Exercise input Block Start

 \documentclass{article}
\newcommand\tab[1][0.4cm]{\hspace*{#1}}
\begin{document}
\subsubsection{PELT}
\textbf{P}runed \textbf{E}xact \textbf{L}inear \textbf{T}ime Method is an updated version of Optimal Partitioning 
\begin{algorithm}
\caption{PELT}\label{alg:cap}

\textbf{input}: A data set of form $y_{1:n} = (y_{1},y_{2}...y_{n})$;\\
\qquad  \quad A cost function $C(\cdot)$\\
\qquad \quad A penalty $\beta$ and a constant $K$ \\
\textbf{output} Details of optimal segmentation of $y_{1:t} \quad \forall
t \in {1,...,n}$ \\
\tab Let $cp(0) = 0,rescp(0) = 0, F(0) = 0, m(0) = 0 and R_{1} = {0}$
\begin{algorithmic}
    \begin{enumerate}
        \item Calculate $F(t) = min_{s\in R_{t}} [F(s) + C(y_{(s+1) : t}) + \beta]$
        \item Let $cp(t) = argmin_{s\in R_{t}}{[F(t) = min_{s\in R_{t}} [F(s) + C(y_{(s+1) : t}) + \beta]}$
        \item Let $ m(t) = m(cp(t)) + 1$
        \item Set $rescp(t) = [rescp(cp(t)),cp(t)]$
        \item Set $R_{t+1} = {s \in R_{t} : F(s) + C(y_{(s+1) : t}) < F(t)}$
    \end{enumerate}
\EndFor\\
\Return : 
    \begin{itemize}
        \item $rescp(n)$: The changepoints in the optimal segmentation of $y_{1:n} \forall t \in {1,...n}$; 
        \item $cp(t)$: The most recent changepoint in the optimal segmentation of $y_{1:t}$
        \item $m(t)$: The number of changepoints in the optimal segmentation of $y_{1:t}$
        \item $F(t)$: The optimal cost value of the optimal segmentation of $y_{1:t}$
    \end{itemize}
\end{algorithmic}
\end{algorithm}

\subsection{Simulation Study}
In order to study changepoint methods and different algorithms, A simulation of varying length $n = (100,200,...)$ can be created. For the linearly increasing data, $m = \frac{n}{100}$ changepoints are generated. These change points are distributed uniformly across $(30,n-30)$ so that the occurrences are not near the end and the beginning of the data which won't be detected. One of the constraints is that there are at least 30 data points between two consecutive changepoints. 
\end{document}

Exercise input Block End

What the task asks:
Copy each line above where the string "algorithmic" occurs.

Output of the task:
\begin{algorithmic}
\end{algorithmic}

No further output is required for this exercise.